In computing, the term Extensible Stylesheet Language (XSL) is used to refer to a family of languages used to transform and render XML documents.
Historically, the XSL Working Group in W3C produced a draft specification under the name XSL, which eventually split into three parts:
XSL Transformation (XSLT): is an XML language for transforming XML documents
XSL Formatting Objects (XSL-FO): an XML language for specifying the visual formatting of an XML document
the XML Path Language (XPath): a non-XML language used by XSLT, and also available for use in non-XSLT contexts, for addressing the parts of an XML document.
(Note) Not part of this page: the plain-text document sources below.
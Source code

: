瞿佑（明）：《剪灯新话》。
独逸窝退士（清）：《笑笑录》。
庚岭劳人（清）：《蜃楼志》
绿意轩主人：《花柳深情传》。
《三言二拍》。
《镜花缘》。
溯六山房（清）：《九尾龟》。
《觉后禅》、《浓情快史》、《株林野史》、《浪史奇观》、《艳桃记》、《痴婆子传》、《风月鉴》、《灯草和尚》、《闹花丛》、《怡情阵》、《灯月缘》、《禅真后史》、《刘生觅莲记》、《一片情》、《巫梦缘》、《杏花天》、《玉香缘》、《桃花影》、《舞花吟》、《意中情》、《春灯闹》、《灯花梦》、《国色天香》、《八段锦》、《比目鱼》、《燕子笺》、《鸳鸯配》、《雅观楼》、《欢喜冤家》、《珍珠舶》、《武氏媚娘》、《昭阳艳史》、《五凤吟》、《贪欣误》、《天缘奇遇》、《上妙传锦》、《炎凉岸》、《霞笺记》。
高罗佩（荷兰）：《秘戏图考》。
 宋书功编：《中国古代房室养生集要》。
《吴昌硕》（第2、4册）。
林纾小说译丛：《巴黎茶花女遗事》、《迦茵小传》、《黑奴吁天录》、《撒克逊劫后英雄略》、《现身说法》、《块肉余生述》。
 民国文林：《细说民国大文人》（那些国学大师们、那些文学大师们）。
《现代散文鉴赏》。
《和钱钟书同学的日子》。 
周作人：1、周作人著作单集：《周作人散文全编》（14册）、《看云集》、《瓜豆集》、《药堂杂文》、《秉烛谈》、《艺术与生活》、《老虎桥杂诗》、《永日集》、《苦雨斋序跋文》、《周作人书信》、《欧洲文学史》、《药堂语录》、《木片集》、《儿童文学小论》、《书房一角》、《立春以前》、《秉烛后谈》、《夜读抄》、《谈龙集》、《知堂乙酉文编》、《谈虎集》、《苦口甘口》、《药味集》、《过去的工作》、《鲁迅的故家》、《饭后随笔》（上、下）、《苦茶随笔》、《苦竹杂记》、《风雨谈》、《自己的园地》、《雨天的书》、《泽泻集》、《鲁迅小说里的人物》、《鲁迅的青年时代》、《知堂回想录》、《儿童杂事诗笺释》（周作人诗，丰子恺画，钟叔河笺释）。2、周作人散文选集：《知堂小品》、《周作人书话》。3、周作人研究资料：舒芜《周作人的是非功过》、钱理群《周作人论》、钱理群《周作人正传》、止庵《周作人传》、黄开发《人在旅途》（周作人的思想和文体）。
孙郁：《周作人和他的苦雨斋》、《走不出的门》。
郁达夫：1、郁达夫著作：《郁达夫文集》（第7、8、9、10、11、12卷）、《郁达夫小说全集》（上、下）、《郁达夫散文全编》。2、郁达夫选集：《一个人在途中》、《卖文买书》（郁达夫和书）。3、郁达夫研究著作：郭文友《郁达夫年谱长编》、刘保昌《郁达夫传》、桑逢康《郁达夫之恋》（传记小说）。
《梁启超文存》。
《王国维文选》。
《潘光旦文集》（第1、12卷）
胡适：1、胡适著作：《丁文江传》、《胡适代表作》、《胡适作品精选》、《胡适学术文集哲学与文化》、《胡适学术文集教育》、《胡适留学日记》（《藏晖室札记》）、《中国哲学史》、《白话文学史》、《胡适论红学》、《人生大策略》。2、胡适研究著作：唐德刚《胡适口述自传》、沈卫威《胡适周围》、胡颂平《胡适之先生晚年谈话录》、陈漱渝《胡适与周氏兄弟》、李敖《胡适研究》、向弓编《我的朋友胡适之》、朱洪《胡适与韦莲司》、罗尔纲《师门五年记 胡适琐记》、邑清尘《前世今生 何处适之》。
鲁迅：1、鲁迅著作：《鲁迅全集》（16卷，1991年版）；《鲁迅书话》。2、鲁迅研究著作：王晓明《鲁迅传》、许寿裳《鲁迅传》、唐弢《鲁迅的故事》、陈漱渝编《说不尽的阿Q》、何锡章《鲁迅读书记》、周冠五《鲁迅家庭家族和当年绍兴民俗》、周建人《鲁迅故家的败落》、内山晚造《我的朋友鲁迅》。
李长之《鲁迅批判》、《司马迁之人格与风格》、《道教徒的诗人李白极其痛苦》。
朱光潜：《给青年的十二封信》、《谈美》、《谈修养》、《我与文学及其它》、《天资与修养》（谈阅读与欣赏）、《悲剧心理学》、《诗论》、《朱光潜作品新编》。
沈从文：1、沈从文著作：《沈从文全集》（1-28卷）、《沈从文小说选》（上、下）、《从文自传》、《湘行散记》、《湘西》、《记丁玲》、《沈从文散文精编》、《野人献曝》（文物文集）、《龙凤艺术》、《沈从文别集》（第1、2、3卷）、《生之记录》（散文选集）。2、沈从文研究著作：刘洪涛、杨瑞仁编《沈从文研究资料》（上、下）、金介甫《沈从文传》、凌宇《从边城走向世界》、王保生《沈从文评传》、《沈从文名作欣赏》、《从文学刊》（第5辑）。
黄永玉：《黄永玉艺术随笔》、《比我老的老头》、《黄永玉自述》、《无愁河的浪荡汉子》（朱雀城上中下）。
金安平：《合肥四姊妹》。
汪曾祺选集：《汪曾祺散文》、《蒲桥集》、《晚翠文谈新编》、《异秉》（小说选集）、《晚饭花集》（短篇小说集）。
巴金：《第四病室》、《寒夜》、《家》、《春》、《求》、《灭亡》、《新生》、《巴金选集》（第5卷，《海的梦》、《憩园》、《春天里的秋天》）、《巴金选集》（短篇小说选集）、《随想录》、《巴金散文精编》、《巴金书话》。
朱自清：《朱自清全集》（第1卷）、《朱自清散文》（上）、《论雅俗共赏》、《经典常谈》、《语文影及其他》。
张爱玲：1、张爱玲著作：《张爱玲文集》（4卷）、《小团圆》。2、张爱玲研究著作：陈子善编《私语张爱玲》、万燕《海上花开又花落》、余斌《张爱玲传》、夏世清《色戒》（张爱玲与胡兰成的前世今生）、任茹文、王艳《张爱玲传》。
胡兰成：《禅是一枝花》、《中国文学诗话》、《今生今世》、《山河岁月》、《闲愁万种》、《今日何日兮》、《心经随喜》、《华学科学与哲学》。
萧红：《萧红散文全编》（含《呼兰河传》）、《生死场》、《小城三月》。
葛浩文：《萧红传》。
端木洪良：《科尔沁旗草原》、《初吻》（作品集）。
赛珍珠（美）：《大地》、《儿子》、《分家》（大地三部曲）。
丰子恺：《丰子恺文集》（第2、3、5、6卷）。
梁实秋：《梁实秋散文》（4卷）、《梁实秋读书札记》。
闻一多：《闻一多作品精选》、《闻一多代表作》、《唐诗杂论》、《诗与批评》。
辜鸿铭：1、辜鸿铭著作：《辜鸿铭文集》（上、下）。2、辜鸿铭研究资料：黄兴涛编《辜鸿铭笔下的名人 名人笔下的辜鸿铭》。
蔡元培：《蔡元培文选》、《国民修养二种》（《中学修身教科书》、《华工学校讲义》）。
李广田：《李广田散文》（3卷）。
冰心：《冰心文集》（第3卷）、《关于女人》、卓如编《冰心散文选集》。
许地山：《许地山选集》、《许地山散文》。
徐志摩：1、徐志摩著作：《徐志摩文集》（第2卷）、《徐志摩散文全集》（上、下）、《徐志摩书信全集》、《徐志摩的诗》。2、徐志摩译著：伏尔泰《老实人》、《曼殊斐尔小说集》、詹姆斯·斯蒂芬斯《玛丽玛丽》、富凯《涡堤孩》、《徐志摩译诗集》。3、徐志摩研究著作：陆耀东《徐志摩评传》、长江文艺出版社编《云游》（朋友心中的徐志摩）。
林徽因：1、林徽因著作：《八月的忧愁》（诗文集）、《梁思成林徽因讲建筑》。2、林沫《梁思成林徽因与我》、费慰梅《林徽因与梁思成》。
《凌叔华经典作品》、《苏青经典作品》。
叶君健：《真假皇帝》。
As a result, the term XSL is now used with a number of different meanings:
Sometimes it refers to XSLT: this usage is best avoided. However, "xsl" is used both as the conventional namespace prefix for the XSLT namespace, and as the conventional filename suffix for files containing XSLT stylesheet modules
Sometimes it refers to XSL-FO: this usage can be justified by the fact that the XSL-FO specification carries the title Extensible Stylesheet Language (XSL); however, the term XSL-FO is less likely to be misunderstood
Sometimes it refers to both languages considered together, or to the working group that develops both languages
Sometimes, especially in the Microsoft world, it refers to a now-obsolete variant of XSLT developed and shipped by Microsoft as part of MSXML before the W3C specification was finalized
This article is concerned with the various usages of the term XSL: for details of the various languages embraced by the term, see the relevant article.